L’ampio raggiro scoperto proprio l’ultimo giorno d’insediamento di Donald Trump alla Casa Bianca. Il diciannove gennaio.
Ed è così che Alessandro Bazzoni il ristoratore si è ritrovato nella black list dell’Office of Foreign Assets Control del Dipartimento del Tesoro Americano. La Specially Designated National and Bloked Persons list, siglata come SDN List. I burocrati di Washington, distratti e superficiali, traditi dall’omonimia. Hanno inserito il Bazzoni ristoratore veronese invece del Bazzoni milanese residente a Lugano. Un inspiegabile pasticciaccio. Una enorme leggerezza.
Quando il Bazzoni ristoratore si è recato in banca, il direttore di filiale gli ha comunicato che era finito nella lista nera del governo americano.
Alessandro Bazzoni ha pensato subito a uno scherzo. “Guardo, oggi è il primo febbraio, mica il primo aprile”. Altro che scherzo, era tutto maledettamente vero. Verissimo. Gli è stato bloccato il conto corrente bancario in entrata. Un guaio grosso, ma la procedura è quella. Ma ancora non è tutto, c’è dell’altro e di parimenti sconcertante in questa vicenda di folle omonimia.
Sulla lista dei sanzionati è finito anche un terzo Alessandro Bazzoni. Sardo di Porto Torres, stampatore di magliette: bloccato anche il suo conto corrente. A quel punto, i due Bazzoni si sono messi insieme, accumulati dal destino avverso. Hanno unito le forze e sono andati all’attacco. Il Tesoro Usa tempestato di mail. “Abbiamo evidenziato la nostra totale estraneità alla vicenda. Abbiamo fornito codice fiscale, passaporto, carta d’identità, visura camerale dell’attività”.
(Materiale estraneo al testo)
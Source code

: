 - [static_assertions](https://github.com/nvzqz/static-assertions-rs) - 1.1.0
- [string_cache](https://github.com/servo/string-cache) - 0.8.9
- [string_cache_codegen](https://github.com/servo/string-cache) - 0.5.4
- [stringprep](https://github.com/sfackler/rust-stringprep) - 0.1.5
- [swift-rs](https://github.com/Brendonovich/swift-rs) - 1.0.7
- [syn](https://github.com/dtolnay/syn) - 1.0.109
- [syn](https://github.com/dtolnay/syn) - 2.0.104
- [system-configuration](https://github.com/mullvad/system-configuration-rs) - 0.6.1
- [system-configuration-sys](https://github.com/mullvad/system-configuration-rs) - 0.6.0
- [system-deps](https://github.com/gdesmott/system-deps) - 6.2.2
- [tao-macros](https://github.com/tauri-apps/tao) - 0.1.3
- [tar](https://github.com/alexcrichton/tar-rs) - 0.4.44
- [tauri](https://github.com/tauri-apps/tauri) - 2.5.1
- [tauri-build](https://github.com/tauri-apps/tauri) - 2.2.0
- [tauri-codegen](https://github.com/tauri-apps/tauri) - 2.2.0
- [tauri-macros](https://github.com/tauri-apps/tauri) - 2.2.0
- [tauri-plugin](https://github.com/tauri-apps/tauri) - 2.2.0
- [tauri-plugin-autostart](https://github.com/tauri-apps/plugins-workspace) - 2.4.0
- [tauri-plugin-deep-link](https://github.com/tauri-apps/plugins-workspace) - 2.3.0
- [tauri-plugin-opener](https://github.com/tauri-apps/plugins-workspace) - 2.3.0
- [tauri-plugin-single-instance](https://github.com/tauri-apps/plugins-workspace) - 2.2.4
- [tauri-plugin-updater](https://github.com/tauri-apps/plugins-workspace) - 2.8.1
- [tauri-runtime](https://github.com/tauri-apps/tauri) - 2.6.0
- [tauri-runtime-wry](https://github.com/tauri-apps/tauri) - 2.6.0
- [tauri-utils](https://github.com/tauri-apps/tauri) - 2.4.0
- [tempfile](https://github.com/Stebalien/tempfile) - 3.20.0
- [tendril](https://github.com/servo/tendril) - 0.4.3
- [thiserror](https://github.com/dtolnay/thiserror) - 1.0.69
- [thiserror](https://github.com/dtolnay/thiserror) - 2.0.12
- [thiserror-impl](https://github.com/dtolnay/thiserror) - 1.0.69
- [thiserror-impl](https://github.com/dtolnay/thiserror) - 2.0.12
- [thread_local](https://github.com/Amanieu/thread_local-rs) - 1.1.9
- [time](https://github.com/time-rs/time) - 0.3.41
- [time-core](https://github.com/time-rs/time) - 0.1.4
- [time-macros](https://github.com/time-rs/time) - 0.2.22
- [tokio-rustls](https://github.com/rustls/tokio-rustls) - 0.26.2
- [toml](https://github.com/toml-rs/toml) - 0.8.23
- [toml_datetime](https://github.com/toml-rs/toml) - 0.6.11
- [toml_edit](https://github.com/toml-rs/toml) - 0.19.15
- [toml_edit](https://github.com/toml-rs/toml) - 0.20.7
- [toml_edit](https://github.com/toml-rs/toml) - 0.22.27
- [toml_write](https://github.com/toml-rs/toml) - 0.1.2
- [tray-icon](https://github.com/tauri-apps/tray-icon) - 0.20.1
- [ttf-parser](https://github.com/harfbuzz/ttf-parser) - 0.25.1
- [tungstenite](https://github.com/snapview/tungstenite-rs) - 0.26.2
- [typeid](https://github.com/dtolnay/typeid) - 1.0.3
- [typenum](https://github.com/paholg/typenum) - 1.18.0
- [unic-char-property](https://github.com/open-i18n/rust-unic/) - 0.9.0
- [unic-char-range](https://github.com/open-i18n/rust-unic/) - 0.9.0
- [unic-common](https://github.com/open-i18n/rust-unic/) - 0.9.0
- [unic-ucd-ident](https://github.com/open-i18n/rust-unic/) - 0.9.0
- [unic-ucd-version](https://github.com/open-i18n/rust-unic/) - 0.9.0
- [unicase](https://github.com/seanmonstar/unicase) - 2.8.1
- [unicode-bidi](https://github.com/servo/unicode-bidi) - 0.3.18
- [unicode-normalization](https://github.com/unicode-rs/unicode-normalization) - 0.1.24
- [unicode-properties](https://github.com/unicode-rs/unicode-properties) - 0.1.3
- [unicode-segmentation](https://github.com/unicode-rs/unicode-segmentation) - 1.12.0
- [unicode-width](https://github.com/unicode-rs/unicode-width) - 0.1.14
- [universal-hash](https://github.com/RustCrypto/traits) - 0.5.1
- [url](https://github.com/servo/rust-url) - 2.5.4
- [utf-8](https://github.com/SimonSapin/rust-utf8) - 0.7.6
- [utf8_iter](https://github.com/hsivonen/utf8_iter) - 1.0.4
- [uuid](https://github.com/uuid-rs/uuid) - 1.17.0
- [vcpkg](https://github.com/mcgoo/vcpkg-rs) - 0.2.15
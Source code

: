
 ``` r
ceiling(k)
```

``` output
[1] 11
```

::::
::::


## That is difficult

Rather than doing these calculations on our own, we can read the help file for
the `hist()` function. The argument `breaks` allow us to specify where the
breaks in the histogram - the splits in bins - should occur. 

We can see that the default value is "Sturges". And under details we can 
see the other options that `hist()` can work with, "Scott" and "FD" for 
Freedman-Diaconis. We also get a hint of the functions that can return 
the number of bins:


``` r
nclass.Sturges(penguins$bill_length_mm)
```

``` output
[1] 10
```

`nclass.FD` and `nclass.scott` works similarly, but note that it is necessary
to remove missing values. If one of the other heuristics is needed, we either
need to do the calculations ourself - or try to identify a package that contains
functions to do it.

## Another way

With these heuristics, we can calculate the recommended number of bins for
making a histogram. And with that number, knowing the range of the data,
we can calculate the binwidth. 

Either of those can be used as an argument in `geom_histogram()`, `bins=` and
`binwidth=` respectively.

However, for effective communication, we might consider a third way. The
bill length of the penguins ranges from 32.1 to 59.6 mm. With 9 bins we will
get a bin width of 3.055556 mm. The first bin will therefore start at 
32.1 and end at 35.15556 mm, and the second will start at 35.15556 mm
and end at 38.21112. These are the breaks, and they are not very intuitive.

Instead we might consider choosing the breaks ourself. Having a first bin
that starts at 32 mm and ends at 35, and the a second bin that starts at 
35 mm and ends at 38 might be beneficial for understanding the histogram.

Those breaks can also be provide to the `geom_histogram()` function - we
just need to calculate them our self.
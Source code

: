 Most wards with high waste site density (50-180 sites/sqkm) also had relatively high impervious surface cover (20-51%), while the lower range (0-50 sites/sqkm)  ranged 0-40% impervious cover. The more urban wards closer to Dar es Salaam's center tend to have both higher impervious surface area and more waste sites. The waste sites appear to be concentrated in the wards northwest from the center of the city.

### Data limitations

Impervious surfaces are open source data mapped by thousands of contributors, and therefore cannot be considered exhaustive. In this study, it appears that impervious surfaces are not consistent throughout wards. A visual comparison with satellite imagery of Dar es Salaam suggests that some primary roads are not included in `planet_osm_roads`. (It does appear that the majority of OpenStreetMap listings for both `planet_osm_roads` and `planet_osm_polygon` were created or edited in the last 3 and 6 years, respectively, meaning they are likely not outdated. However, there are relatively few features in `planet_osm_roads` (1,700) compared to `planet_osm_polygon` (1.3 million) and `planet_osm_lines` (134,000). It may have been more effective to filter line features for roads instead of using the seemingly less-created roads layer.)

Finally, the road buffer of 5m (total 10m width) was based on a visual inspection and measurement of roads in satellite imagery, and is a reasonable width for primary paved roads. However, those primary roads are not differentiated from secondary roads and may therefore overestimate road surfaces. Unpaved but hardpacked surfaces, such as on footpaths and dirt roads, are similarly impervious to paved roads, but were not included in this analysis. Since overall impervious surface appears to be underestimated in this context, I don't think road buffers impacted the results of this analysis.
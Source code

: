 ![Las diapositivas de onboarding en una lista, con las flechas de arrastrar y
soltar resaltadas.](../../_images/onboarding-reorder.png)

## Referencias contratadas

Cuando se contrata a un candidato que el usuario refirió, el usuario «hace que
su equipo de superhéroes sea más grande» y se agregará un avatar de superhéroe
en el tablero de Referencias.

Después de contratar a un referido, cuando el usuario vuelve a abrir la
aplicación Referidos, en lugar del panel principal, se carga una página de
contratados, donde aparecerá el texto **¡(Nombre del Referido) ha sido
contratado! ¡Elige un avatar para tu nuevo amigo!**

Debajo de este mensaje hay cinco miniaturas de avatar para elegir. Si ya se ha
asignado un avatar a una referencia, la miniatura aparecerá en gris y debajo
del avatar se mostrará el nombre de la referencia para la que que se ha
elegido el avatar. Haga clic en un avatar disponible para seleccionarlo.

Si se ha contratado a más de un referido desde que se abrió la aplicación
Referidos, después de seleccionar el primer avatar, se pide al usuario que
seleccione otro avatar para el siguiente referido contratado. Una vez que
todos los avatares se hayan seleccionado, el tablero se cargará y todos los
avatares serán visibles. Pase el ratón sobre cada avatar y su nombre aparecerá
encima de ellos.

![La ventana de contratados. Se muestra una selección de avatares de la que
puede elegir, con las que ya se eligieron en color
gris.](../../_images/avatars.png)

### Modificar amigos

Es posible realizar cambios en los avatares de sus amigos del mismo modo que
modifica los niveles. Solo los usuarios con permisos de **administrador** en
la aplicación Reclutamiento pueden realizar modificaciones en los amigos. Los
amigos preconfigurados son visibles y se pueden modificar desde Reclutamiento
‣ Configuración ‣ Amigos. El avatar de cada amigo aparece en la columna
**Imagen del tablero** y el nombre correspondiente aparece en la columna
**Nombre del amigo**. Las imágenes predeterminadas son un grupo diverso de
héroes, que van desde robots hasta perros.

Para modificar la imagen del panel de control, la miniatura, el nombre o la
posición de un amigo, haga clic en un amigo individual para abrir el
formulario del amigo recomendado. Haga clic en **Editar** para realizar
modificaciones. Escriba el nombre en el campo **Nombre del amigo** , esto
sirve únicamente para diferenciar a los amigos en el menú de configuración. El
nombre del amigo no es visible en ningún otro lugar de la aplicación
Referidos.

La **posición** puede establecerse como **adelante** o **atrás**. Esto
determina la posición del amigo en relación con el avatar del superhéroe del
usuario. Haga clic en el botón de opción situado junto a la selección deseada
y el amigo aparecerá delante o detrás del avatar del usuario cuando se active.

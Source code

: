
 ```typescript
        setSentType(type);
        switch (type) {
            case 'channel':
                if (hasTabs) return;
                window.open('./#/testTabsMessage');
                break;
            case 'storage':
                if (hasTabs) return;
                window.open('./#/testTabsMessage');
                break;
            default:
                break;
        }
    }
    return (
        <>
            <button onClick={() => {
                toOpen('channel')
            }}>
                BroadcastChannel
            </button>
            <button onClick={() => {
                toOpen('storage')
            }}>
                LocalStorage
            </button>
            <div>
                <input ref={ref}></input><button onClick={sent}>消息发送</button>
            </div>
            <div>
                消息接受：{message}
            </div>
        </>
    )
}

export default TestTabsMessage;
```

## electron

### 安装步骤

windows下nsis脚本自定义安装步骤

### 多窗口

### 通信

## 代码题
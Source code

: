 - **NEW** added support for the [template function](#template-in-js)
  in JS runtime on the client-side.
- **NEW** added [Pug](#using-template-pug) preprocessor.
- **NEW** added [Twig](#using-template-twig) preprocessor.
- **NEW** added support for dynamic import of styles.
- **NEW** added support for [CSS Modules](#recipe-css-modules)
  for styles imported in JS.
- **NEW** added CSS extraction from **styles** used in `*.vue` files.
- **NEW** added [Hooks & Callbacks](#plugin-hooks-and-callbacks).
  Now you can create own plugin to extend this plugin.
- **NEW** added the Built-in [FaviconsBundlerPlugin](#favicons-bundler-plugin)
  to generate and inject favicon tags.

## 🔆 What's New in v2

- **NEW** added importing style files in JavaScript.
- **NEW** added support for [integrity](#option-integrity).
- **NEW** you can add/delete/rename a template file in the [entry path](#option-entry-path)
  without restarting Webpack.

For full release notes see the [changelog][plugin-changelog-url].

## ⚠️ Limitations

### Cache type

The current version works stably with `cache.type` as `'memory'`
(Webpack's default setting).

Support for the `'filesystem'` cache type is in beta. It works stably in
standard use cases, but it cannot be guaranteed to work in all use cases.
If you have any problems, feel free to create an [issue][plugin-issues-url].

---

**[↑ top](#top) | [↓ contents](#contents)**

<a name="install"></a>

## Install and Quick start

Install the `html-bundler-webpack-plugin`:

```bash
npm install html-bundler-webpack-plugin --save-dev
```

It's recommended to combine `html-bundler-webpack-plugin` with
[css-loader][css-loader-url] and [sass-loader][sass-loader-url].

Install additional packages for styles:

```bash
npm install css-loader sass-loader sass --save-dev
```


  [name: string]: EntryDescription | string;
Il veronese Alessandro Bastoni si è lasciato scappare, di proposito, anche qualche battuta. “Al Tesoro americano ho anche scritto che io servo pizza e birra, mica petrolio”. Un intrigo che è sembrato a lungo inestricabile. Un problema che ha presentato, per due mesi, le caratteristiche della non risolvibilità. Poi, la soluzione. Quando il Dipartimento del Tesoro Usa ha comunicato sul proprio sito internet “di aver cancellato dalla lista nera le società di due Bastoni sbagliate”.
La comunicazione di libertà accompagnata anche dalle scuse per il maldestro comportamento? Nulla di tutto ciò. Solo la mail che certifica come le società non facciano più parte della black list. “L’incubo è durato due mesi. Ma potevano essere di più, anche sette o otto”. Una prospettiva pessima che avrebbe mandato a ramengo l’attività delle due società. “Ringrazio il governo americano per aver risolto questa folle faccenda”, sospira e ora respira Alessandro Bazzoni ristoratore a Verona.
I due, il veronese, e lo stampatore sardo suo omonimo, intanto sono diventati amici. Un’amicizia che nasce dal burrascoso recente passato comune vissuto, cementata dalla sofferta soluzione. Hanno promesso di conoscersi di persona, a Verona e a Porto Torres. E va bene così, con tanti saluti e qualche pernacchia all’ultimo atto sbagliato dell’amministrazione retta da Donald Trump in maniera decisamente discutibile.